The task: State the number of lines in the listing below that contain the word "virtualenv", and nothing besides.

Data under study Start Marker

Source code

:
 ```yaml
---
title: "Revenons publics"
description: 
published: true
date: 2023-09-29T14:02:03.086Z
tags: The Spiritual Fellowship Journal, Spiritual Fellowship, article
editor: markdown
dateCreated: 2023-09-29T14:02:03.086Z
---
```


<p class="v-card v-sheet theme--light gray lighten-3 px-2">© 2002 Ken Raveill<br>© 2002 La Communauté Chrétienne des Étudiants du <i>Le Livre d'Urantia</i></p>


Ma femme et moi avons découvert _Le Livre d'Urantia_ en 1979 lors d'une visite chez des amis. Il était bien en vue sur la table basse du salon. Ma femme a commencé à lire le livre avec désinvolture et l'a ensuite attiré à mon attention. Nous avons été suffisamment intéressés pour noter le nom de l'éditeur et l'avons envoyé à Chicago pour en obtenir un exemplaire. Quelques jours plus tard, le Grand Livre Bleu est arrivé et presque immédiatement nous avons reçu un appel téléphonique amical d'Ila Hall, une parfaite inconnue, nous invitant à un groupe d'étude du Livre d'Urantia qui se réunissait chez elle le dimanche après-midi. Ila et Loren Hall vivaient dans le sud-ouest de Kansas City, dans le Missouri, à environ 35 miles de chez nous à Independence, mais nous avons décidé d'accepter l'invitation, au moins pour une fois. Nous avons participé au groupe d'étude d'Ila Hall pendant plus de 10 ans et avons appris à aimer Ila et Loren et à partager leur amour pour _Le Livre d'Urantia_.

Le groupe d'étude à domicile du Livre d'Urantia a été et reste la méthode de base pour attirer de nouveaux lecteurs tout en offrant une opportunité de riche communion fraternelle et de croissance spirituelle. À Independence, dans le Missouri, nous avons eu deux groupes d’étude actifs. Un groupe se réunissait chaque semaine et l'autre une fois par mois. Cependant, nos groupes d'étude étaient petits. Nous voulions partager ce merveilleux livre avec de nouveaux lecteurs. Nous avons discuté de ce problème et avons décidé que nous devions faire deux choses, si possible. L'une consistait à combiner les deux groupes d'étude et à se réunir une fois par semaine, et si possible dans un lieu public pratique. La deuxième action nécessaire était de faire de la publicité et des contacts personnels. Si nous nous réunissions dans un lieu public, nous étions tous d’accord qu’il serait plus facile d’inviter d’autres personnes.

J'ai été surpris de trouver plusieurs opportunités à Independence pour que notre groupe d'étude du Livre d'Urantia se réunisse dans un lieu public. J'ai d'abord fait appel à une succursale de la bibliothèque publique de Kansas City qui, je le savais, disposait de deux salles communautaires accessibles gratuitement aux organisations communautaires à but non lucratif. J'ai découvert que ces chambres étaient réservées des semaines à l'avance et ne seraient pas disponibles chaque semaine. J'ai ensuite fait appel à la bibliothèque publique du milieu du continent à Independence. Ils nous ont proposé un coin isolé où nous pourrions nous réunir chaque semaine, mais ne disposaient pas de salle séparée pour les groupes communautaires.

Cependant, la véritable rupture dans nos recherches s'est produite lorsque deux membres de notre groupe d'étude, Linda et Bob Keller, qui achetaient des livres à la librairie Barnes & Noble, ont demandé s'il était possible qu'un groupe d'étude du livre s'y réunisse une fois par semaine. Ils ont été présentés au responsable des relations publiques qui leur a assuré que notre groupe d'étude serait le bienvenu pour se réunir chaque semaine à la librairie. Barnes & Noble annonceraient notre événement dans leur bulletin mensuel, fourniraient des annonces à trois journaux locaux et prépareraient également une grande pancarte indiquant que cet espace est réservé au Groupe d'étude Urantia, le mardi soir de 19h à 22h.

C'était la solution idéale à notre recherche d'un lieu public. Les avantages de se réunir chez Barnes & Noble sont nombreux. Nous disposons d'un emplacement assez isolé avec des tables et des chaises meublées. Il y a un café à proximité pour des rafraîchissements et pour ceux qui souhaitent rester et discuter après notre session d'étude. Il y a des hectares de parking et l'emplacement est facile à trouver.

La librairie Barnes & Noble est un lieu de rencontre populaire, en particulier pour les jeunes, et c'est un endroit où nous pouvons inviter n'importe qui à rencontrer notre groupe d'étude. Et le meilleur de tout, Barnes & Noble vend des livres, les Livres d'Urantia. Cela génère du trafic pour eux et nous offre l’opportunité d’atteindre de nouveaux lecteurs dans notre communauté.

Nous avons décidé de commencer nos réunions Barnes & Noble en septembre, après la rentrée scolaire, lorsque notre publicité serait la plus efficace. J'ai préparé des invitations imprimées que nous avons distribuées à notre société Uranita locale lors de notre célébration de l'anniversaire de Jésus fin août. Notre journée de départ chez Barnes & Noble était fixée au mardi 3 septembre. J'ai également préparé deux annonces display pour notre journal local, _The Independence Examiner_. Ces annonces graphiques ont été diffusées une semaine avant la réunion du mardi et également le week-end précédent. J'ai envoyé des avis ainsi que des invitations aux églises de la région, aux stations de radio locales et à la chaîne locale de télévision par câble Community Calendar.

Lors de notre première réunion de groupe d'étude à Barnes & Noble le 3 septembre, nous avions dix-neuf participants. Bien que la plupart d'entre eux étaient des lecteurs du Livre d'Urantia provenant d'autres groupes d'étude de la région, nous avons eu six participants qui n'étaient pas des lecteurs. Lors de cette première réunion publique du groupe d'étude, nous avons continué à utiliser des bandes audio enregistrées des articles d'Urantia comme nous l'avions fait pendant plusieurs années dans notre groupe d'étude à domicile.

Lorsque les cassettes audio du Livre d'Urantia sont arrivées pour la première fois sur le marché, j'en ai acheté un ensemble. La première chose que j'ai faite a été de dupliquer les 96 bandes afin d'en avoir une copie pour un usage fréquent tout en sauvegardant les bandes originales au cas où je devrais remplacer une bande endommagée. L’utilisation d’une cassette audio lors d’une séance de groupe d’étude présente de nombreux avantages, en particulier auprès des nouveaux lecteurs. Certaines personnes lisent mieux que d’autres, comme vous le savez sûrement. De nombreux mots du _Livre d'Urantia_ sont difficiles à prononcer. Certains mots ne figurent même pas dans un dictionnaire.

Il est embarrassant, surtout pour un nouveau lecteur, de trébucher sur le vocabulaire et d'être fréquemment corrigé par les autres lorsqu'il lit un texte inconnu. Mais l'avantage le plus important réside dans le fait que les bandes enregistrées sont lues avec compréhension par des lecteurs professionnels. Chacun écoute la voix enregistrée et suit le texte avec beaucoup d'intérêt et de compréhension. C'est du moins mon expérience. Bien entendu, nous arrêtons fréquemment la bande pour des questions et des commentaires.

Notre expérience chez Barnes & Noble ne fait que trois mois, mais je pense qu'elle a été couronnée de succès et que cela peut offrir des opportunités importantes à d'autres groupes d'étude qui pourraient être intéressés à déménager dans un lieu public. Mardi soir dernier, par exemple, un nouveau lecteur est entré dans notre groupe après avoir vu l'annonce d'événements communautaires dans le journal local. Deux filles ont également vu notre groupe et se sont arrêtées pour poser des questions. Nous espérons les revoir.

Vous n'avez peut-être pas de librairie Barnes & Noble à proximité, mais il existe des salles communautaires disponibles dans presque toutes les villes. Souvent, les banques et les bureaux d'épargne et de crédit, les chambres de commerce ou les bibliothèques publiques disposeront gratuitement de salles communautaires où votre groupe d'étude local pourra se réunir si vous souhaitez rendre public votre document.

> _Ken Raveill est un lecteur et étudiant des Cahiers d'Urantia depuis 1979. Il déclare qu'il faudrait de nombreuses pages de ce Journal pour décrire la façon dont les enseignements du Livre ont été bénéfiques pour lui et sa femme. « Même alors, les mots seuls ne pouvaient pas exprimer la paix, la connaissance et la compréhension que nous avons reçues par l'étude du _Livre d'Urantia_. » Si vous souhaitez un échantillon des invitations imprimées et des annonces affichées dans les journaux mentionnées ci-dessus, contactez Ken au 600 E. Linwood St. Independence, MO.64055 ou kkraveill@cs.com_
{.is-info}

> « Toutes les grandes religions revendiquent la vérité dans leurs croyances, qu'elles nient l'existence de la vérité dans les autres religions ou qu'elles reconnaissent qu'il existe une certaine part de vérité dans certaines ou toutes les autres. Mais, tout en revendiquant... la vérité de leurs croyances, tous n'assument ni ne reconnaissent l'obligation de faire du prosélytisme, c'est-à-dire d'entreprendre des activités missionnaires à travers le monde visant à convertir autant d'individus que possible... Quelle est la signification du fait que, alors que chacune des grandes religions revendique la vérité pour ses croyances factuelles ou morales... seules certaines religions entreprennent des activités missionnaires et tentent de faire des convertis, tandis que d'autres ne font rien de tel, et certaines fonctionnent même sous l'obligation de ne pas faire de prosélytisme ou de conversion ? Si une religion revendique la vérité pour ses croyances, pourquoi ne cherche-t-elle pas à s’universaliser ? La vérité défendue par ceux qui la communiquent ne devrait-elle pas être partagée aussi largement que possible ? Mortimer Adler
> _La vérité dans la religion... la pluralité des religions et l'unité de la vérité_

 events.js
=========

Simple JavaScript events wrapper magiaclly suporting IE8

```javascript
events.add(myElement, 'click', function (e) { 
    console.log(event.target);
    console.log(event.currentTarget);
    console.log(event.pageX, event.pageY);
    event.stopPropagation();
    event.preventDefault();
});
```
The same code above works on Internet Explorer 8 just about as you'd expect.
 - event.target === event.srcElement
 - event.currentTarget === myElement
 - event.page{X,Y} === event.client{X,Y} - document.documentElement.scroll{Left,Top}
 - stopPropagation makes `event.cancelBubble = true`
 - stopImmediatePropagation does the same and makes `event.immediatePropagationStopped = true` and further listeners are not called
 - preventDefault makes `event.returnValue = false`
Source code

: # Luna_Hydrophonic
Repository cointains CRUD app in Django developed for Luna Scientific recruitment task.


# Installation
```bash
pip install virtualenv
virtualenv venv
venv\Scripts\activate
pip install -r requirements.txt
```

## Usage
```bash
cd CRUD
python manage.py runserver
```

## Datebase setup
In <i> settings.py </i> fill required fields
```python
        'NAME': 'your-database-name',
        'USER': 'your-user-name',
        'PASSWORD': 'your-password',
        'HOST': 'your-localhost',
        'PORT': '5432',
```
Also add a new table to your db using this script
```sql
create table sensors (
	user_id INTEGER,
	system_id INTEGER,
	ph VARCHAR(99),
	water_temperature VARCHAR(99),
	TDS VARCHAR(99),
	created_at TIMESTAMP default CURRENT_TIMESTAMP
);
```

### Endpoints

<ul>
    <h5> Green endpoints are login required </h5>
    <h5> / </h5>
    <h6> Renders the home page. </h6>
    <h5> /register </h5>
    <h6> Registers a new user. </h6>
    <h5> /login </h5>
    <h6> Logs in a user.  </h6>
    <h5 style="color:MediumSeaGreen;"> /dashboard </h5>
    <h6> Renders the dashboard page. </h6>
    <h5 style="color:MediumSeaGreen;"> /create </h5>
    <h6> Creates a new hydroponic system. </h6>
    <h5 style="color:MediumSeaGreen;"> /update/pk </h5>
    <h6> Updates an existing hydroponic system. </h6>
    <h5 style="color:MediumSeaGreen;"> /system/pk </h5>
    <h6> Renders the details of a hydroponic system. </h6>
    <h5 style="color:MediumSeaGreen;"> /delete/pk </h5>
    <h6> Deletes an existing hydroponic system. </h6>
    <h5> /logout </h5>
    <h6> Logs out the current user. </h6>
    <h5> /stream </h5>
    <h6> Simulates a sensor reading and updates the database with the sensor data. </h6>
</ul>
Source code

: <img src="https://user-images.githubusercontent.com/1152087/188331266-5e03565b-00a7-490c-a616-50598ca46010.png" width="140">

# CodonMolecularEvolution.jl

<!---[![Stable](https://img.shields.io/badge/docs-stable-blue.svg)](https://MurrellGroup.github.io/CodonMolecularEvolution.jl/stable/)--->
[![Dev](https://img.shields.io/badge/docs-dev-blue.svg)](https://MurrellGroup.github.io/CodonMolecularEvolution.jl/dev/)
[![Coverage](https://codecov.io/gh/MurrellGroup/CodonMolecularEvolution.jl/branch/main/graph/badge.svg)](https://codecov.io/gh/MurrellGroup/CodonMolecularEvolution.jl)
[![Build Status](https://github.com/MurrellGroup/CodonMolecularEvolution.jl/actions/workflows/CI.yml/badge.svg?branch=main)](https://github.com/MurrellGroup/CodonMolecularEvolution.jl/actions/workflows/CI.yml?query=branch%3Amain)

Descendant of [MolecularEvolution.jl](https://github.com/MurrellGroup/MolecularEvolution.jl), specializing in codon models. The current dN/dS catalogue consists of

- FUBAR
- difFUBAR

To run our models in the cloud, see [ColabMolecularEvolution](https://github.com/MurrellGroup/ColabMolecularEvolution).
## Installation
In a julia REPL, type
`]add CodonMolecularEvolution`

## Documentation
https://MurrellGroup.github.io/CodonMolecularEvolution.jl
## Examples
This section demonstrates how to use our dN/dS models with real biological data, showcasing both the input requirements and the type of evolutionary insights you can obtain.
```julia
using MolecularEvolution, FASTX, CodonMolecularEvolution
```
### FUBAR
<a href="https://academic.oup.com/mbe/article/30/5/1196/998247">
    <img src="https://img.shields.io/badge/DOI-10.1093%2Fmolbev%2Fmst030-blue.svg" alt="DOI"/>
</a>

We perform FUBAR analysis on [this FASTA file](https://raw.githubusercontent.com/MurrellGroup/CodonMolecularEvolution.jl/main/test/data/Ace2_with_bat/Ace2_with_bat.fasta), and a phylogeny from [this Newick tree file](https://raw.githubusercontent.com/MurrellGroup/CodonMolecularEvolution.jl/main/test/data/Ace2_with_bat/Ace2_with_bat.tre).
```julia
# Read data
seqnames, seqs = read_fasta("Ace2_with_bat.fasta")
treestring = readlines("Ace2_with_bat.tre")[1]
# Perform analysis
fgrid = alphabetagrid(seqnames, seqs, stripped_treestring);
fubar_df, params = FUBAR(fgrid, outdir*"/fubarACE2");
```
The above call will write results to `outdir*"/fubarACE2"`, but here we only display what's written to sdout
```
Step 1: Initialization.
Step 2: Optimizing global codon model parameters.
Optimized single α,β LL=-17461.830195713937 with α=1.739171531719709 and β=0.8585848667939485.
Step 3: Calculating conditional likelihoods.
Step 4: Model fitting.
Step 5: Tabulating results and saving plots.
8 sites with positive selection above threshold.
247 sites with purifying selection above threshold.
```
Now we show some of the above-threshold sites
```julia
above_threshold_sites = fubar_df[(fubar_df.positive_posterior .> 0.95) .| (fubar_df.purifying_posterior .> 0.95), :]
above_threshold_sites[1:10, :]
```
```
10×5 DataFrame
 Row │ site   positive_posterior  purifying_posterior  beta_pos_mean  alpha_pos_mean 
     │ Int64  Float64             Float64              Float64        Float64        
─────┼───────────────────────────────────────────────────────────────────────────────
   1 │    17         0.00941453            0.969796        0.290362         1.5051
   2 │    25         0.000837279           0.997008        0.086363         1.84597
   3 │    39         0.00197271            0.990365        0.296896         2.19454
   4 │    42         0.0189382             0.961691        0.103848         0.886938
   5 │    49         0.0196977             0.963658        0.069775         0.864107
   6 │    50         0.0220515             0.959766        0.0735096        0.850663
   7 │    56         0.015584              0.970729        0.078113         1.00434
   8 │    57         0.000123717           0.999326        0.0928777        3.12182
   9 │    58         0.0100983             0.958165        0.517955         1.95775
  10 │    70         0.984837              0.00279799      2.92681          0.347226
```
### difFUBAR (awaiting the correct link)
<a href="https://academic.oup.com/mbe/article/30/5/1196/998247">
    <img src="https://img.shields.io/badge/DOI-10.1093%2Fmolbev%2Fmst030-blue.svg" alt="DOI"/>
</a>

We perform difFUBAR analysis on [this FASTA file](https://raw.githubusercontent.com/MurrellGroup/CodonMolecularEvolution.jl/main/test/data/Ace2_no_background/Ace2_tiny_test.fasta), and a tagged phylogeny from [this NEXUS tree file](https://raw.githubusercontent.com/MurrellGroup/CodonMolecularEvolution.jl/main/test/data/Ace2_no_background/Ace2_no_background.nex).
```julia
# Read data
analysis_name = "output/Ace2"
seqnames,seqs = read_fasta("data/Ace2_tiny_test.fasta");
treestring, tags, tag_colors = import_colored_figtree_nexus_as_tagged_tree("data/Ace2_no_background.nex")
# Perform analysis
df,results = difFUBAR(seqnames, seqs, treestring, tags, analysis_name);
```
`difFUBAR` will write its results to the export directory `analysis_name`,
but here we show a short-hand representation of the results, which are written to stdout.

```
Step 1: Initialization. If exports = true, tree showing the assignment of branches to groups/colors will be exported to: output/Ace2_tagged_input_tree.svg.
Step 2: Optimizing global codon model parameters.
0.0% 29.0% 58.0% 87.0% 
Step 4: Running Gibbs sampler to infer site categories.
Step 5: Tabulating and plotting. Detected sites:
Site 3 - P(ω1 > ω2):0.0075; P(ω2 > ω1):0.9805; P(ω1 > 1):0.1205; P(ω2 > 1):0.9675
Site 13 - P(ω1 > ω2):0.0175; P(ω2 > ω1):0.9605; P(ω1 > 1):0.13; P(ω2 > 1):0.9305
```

Data under study End Marker

Result of the task: 2